Publication
- Published in: London Mercury
- Publication date: January 1922

= At the Bay =

1922 short story by Katherine Mansfield

"At the Bay" is a 1922 short story by New Zealand author Katherine Mansfield. It was first published in the London Mercury in January 1922 in twelve sections, and later reprinted in The Garden Party and Other Stories (1922) with a short descriptive coda which is now the thirteenth section. While writing it at the Chalet des Sapins in Montana (now Crans-Montana), Switzerland, she was coming to terms with her relationship with her husband John Middleton Murry and with her own origins and identity.
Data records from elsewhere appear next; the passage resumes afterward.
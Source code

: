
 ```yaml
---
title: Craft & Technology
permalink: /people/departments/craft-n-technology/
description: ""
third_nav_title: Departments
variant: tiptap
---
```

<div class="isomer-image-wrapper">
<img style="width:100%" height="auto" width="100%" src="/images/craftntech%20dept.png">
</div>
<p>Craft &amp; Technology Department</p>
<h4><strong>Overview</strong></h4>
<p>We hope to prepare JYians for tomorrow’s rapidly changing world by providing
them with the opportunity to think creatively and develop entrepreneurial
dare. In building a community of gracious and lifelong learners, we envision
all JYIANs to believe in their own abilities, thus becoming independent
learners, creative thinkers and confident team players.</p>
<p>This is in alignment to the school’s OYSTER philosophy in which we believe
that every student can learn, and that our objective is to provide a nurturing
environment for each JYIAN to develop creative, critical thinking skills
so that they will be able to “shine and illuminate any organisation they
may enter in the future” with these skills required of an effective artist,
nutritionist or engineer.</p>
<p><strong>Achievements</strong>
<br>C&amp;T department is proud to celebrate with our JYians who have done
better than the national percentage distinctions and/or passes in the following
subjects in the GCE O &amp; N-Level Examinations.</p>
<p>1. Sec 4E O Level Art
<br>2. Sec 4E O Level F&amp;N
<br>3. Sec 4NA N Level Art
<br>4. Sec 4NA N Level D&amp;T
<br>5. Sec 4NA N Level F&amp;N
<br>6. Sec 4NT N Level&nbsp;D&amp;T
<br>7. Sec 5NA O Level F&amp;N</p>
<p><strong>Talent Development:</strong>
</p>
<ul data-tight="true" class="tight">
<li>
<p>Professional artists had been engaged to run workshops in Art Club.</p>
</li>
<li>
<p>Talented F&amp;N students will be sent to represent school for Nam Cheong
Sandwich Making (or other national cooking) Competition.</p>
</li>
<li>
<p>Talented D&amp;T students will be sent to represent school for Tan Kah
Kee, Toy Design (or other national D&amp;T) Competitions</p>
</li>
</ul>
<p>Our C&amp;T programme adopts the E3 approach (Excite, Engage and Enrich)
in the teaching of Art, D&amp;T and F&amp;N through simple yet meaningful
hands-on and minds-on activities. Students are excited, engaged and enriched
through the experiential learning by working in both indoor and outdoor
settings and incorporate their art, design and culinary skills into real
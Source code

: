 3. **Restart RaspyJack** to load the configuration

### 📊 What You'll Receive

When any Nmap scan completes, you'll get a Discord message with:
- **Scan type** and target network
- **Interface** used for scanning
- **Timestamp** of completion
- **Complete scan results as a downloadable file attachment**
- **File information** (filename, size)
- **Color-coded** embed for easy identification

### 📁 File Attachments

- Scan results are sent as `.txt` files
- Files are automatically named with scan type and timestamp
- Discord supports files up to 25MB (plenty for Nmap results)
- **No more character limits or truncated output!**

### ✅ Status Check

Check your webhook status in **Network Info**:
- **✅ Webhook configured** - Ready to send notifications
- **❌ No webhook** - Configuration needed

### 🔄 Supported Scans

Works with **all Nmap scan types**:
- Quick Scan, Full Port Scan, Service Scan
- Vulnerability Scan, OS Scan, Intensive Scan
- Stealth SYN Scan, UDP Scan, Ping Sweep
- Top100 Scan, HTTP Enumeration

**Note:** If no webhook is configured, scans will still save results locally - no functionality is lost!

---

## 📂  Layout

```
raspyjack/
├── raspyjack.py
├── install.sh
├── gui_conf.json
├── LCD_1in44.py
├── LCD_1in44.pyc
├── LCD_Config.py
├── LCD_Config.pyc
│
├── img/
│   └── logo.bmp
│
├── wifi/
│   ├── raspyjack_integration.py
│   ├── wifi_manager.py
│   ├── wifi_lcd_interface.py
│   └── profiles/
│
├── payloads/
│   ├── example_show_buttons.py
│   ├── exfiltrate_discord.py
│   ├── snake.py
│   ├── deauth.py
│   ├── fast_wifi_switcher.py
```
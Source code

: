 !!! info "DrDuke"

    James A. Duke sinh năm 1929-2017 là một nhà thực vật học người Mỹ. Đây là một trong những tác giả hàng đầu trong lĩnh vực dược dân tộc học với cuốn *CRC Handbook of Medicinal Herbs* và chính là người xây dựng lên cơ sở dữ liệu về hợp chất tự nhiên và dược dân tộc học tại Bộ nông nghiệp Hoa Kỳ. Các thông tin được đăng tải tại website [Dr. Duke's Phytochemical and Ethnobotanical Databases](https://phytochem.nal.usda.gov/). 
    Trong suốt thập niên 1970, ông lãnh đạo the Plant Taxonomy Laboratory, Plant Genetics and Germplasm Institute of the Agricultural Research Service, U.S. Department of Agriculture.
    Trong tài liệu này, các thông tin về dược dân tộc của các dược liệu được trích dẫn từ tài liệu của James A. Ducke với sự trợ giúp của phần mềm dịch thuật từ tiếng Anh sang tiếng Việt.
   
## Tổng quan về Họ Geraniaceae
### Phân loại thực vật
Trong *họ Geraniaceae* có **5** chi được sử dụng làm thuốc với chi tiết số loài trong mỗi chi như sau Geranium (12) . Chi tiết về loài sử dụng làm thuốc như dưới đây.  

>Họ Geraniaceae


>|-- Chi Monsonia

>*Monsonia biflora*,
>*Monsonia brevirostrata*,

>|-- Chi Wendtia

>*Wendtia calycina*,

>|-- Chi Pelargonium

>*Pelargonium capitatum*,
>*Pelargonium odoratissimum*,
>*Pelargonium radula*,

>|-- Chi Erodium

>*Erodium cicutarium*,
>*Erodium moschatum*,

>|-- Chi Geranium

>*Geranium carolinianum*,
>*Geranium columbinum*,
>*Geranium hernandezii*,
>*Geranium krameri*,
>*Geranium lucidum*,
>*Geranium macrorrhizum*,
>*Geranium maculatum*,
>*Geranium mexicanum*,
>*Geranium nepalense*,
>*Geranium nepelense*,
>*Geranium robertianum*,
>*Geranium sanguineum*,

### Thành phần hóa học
Along with Prelude, The Doll's House and The Garden Party she uses her childhood in what are her most famous New Zealand stories, stories which display her talent at its most commanding and indescribable. She saw them as part of a “novel” to be called Karori (after the suburb she grew up in) and having two story cycles about the Burnell family and the Sheridan family.

==Plot summary==
- I
 The shepherd is with his dog on Crescent Bay.
- II
 Stanley Burnell goes for a swim early morning, and Jonathan Trout is there; the two men wanted to be the first in the water, and Jonathan expresses sympathy for Stanley.
- III
 Aunt Beryl tells Kezia not to play with her food. Stanley leaves for work, to the women's relief.
- IV
 Out in the countryside, Kezia helps Lottie with the stile to Isabel's disapproval. The Samuel Josephs children are said to be rowdy and they don't play with them any more. Then they come upon Rags and Pip, and the latter shows them an "emerald" he has found in the sand.
- V
 At the beach, Aunt Beryl joins Mrs Kember, of whom Mrs Fairfield disapproves. Beryl gets changed in front of her friend.
- VI
 Linda is alone in the bungalow. She thinks back of when she was living in Tasmania with her parents, of how her father said they would go down a river in China, of how her father agreed on her marrying Stanley whom she loves for being soft underneath the veneer. Her baby boy comes along and she says she feels no motherly love for him; he keeps on smiling, then plays with his toes.
- VII
 After a description of the seashore, Mrs Fairfield and Kezia are taking an afternoon nap in the bungalow. The grandmother is thinking of Uncle William, one of her sons who died of sunstroke while working as a miner; Kezia asks her if she is sad, then attempts to make the grandmother promise never to die.
- VIII
 Alice visits Mrs Stubbs in town; the latter shows her photographs, then talks about how her husband died of dropsy, and adds that 'freedom is best'.
- IX
 Kezia, Lottie and Isabel are playing a card game similar to 'snap' with Pips and Rag in the washhouse. Uncle Jonathan turns up to take the boys home.
- X
 Before picking up the boys, Uncle Jonathan meets Linda in the garden. She is charmed by him. He confesses to loathing his job but believes he lacks the willpower to change his life.
- XI
 Stanley comes back and apologises profusely for not saying goodbye to Linda in the morning. He has bought gloves for himself.
- XII
 Aunt Beryl is worried about being single and growing old alone; Harry Kember turns up and asks her for a walk; at first she goes along with him, but repudiates his advances when his intentions become clear.
- XIII
 A brief description of the bay.

==Characters==
- The Shepherd
- Stanley Burnell
- Linda Burnell
- (Uncle) Jonathan Trout, likes music and books; he is the leader of the church choir.
- Aunt Beryl
- Mrs Fairfield
- Kezia
- Isabel
- Lottie
- The Samuel Josephs children
- Pip, a cousin of the Burnells
- Rags, a cousin of the Burnells. Pip and Rags are the Trout boys.
- Mrs Harry Kember; an eccentric who smokes heavily and likes to play bridge
- Gladys, Mrs Kember's servant, whom she calls Glad-eyes
- Mrs Stubbs, who runs a shop near the beach; a friend of Alice.